Norman Graham Hill  (15 February 1929 – 29 November 1975) was a British racing driver and team owner, who was the Formula One World Champion twice, winning in  and  as well as being runner up on three occasions (1963, 1964 and 1965). Despite not passing his driving test until 1953 when he was already 24 years of age, and only entering the world of motorsports a year later, Hill would go on to become one of the greatest drivers of his generation. Hill is most celebrated for being the only driver ever to win the Triple Crown of Motorsport, an achievement which he defined as winning the Indianapolis 500, the 24 Hours of Le Mans, and the Formula One World Drivers' Championship. While several of his peers have also espoused this definition, including fellow F1 World Champion Jacques Villeneuve, the achievement is today most commonly defined as including the Monaco Grand Prix rather than the Formula One World Championship. By this newer definition, Hill is still the only driver to have ever won the Triple Crown, winning at Monaco with such frequency in the 1960s (5x; 1963, 1964, 1965, 1968, 1969) that he became known as "Mr. Monaco". Hill crashed at the 1969 United States Grand Prix and was seriously injured, breaking both his legs and ending his season. Although he would recover and continue to race until 1975, Hill's career would never again reach the same heights, and the Monaco Grand Prix victory earlier in 1969 would be his last victory in Formula One.

Wins in the most prestigious races of all three of the major disciplines of motor racing cemented Hill's position as one of the most complete drivers in the history of the sport. Hill was also a well liked television personality and was frequently seen on television screens in the 1970s in a non-sporting capacity, appearing on a variety of programmes including panel games.

Upon leaving Brabham, Hill set up his own team in 1973, operating under the name Embassy Hill. Hill continued to race, however after failing to qualify for the 1975 Monaco Grand Prix he retired from driving to concentrate on the day-to-day operations of the team. That same year Hill and five other members of the Embassy Hill team were killed when the aeroplane Hill was piloting from France crashed in fog at night on Arkley golf course while attempting to land at Elstree Airfield in north London.

Hill and his son Damon were the first father and son pair to win Formula One World Championships. Hill's grandson Josh, Damon's son, also raced his way through the ranks until he retired from Formula Three in 2013 at the age of 22.

Early life
Born in Hampstead, London, Hill attended Hendon Technical College and joined Smiths Instruments as an apprentice engineer.

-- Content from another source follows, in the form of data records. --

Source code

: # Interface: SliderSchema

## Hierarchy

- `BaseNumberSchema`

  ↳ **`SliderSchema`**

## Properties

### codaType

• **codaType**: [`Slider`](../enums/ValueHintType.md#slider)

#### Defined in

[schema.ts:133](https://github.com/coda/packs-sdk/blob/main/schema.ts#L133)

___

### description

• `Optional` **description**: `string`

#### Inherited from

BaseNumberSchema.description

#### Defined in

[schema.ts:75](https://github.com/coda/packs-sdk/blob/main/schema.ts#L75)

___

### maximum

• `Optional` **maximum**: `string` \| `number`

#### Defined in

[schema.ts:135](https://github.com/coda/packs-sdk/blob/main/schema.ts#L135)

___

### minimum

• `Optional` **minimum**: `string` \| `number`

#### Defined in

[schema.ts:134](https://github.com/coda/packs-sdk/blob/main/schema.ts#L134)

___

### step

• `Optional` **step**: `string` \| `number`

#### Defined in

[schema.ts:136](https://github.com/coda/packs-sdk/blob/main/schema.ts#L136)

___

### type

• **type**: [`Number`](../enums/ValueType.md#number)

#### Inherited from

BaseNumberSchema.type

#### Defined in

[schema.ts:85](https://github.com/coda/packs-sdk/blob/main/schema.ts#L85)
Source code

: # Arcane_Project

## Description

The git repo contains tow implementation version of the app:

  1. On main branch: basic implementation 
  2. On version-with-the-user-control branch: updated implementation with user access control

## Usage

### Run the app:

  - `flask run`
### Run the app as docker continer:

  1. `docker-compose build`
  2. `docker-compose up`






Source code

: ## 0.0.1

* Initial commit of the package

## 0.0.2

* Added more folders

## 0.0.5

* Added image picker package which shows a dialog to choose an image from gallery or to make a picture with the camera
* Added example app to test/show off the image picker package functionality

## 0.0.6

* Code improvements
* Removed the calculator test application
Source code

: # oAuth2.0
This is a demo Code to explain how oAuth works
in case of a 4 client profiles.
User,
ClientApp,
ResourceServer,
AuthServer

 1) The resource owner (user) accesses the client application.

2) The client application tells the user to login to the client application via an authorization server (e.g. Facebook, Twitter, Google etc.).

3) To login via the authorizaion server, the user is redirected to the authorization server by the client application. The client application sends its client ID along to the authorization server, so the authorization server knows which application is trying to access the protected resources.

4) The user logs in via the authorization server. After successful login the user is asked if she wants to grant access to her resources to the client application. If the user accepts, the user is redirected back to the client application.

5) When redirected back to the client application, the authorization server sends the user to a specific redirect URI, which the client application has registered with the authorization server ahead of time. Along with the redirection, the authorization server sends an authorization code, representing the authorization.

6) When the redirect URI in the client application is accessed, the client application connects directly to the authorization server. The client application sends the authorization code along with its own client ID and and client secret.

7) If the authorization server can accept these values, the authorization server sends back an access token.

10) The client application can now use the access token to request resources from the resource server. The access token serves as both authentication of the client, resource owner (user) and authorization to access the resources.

He was conscripted into the Royal Navy and served as an Engine Room Artificer (ERA) on the light cruiser HMS Swiftsure, rising to the rank of petty officer. After leaving the Navy he rejoined Smiths Instruments.

Racing career

Hill did not pass his driving test until he was 24 years old, and he himself described his first car as "A wreck. A budding racing driver should own such a car, as it teaches delicacy, poise and anticipation, mostly the latter I think!" He had been interested in motorcycles but in 1954 he saw an advertisement for the Universal Motor Racing Club at Brands Hatch offering laps for five shillings. He made his debut in a Cooper 500 Formula 3 car and was committed to racing thereafter. Hill joined Team Lotus as a mechanic soon after but quickly talked his way into the cockpit. The Lotus presence in Formula One allowed him to make his debut at the 1958 Monaco Grand Prix, retiring with a halfshaft failure.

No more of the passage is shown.